# Task to carry out
Below this line is the material. Write out only its lines from the one containing "### Challenges and Difficulties Encountered" through the one containing "- What are two", both kept, exactly.

━━━━━ Stored data ━━━━━

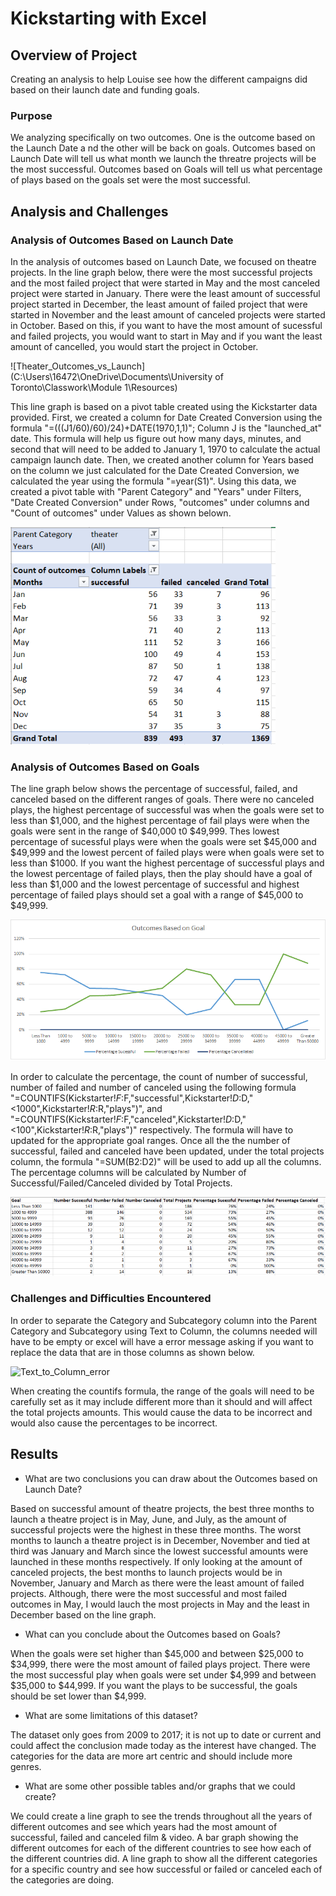 # Kickstarting with Excel

## Overview of Project
Creating an analysis to help Louise see how the different campaigns did based on their launch date and funding goals. 

### Purpose
We analyzing specifically on two outcomes. One is the outcome based on the Launch Date a nd the other will be back on goals. Outcomes based on Launch Date will tell us what month we launch the threatre projects will be the most successful. Outcomes based on Goals will tell us what percentage of plays based on the goals set were the most successful.

## Analysis and Challenges

### Analysis of Outcomes Based on Launch Date
In the analysis of outcomes based on Launch Date, we focused on theatre projects. In the line graph below, there were the most successful projects and the most failed project that were started in May and the most canceled project were started in January. There were the least amount of successful project started in December, the least amount of failed project that were started in November and the least amount of canceled projects were started in October. Based on this, if you want to have the most amount of sucessful and failed projects, you would want to start in May and if you want the least amount of cancelled, you would start the project in October. 

![Theater_Outcomes_vs_Launch](C:\Users\16472\OneDrive\Documents\University of Toronto\Classwork\Module 1\Resources)

This line graph is based on a pivot table created using the Kickstarter data provided. First, we created a column for Date Created Conversion using the formula "=(((J1/60)/60)/24)+DATE(1970,1,1)"; Column J is the "launched_at" date. This formula will help us figure out how many days, minutes, and second that will need to be added to January 1, 1970 to calculate the actual campaign launch date. Then, we created another column for Years based on the column we just calculated for the Date Created Conversion, we calculated the year using the formula "=year(S1)". Using this data, we created a pivot table with "Parent Category" and "Years" under Filters, "Date Created Conversion" under Rows, "outcomes" under columns and "Count of outcomes" under Values as shown belown. 

![Launch_Date_Outcomes_Pivot](/Backup/Launch_Date_Outcomes_Pivot.png)

### Analysis of Outcomes Based on Goals
The line graph below shows the percentage of successful, failed, and canceled based on the different ranges of goals. There were no canceled plays, the highest percentage of successful was when the goals were set to less than $1,000, and the highest percentage of fail plays were when the goals were sent in the range of $40,000 t0 $49,999. Thes lowest percentage of sucessful plays were when the goals were set $45,000 and $49,999 and the lowest percent of failed plays were when goals were set to less than $1000. If you want the highest percentage of successful plays and the lowest percentage of failed plays, then the play should have a goal of less than $1,000 and the lowest percentage of successful and highest percentage of failed plays should set a goal with a range of $45,000 to $49,999. 

![Outcomes_vs_Goals](/Resources/Outcomes_vs_Goals.png)

In order to calculate the percentage, the count of number of successful, number of failed and number of canceled using the following formula "=COUNTIFS(Kickstarter!$F:$F,"successful",Kickstarter!$D:$D,"<1000",Kickstarter!$R:$R,"plays")", and "=COUNTIFS(Kickstarter!$F:$F,"canceled",Kickstarter!$D:$D,"<100",Kickstarter!$R:$R,"plays")" respectively. The formula will have to updated for the appropriate goal ranges. Once all the the number of successful, failed and canceled have been updated, under the total projects column, the formula "=SUM(B2:D2)" will be used to add up all the columns. The percentage columns will be calculated by Number of Successful/Failed/Canceled divided by Total Projects. 

![Goals_Outcome_Chart](/Backup/Goals_Outcome_Chart.png)

### Challenges and Difficulties Encountered
In order to separate the Category and Subcategory column into the Parent Category and Subcategory using Text to Column, the columns needed will have to be empty or excel will have a error message asking if you want to replace the data that are in those columns as shown below. 

![Text_to_Column_error](/Backup/Text_to_Column_error)

When creating the countifs formula, the range of the goals will need to be carefully set as it may include different more than it should and will affect the total projects amounts. This would cause the data to be incorrect and would also cause the percentages to be incorrect. 

## Results

- What are two conclusions you can draw about the Outcomes based on Launch Date?

Based on successful amount of theatre projects, the best three months to launch a theatre project is in May, June, and July, as the amount of successful projects were the highest in these three months. The worst months to launch a theatre project is in December, November and tied at third was January and March since the lowest successful amounts were launched in these months respectively. If only looking at the amount of canceled projects, the best months to launch projects would be in November, January and March as there were the least amount of failed projects. Although, there were the most successful and most failed outcomes in May, I would lauch the most projects in May and the least in December based on the line graph. 

- What can you conclude about the Outcomes based on Goals?

When the goals were set higher than $45,000 and between $25,000 to $34,999, there were the most amount of failed plays project. There were the most successful play when goals were set under $4,999 and between $35,000 to $44,999. If you want the plays to be successful, the goals should be set lower than $4,999. 

- What are some limitations of this dataset?

The dataset only goes from 2009 to 2017; it is not up to date or current and could affect the conclusion made today as the interest have changed. The categories for the data are more art centric and should include more genres. 

- What are some other possible tables and/or graphs that we could create?

We could create a line graph to see the trends throughout all the years of different outcomes and see which years had the most amount of successful, failed and canceled film & video. A bar graph showing the different outcomes for each of the different countries to see how each of the different countries did. A line graph to show all the different categories for a specific country and see how successful or failed or canceled each of the categories are doing.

━━━━━

# Response for this exercise
### Challenges and Difficulties Encountered
In order to separate the Category and Subcategory column into the Parent Category and Subcategory using Text to Column, the columns needed will have to be empty or excel will have a error message asking if you want to replace the data that are in those columns as shown below. 

![Text_to_Column_error](/Backup/Text_to_Column_error)

When creating the countifs formula, the range of the goals will need to be carefully set as it may include different more than it should and will affect the total projects amounts. This would cause the data to be incorrect and would also cause the percentages to be incorrect. 

## Results

- What are two conclusions you can draw about the Outcomes based on Launch Date?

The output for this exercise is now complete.